**INSTRUCTIONS FOR THE TASK**
Select all lines in the records that include "drwxr".

[Collected data]
==*==
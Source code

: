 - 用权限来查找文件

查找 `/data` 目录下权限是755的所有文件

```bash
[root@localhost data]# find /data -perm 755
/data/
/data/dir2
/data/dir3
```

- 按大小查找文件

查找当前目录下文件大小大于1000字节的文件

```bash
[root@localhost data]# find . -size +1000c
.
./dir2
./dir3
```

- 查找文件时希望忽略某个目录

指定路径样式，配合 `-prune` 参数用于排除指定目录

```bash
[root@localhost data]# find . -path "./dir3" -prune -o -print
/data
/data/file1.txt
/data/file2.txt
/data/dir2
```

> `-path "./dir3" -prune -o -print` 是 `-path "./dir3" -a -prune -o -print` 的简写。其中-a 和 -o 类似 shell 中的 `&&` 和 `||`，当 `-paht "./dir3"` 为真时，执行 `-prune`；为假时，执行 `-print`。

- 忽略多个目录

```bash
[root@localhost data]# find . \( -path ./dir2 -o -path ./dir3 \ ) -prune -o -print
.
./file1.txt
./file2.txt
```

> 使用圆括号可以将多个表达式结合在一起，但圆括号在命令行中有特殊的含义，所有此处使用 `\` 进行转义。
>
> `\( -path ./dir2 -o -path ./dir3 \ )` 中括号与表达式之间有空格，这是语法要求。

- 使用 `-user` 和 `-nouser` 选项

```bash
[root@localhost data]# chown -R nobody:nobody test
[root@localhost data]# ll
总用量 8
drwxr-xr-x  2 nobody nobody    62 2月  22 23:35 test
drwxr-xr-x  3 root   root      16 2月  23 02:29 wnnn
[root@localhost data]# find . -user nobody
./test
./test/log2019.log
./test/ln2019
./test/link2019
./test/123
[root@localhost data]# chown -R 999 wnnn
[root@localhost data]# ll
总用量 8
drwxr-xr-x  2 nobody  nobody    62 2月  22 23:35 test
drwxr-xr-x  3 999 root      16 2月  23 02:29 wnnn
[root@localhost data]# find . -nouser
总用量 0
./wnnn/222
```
==*==
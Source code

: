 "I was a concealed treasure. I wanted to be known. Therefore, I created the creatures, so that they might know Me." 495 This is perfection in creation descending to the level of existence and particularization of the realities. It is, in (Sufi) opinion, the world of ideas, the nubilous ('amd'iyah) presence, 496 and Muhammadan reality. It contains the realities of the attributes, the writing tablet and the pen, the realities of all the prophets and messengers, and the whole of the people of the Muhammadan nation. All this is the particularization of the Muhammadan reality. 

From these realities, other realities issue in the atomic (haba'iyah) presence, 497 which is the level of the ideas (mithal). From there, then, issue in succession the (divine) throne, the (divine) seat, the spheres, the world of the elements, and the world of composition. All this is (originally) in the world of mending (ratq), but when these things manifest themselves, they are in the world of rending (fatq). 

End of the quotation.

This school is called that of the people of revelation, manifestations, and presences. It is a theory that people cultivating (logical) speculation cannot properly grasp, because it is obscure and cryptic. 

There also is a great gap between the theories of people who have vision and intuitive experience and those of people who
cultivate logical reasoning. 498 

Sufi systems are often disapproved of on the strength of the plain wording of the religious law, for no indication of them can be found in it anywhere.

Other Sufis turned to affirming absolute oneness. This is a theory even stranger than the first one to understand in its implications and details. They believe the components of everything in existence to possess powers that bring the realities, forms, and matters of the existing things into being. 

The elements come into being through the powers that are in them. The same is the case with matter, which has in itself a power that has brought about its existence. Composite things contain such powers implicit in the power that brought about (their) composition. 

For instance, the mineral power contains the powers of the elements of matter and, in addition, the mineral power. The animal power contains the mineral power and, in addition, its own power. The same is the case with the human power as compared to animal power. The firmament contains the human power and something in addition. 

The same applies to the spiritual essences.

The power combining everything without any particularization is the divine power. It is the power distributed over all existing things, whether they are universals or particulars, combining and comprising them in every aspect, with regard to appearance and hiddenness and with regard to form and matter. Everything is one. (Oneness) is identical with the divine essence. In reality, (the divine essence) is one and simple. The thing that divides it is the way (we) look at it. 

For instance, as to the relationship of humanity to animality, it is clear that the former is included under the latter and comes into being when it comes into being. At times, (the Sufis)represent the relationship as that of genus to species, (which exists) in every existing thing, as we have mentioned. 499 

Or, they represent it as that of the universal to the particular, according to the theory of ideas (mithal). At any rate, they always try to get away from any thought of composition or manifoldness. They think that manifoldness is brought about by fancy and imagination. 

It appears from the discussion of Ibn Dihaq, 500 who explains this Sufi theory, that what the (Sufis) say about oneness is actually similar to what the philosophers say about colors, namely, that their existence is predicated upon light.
==*==
**RESPONSE**
drwxr-xr-x  2 nobody nobody    62 2月  22 23:35 test
drwxr-xr-x  3 root   root      16 2月  23 02:29 wnnn
drwxr-xr-x  2 nobody  nobody    62 2月  22 23:35 test
drwxr-xr-x  3 999 root      16 2月  23 02:29 wnnn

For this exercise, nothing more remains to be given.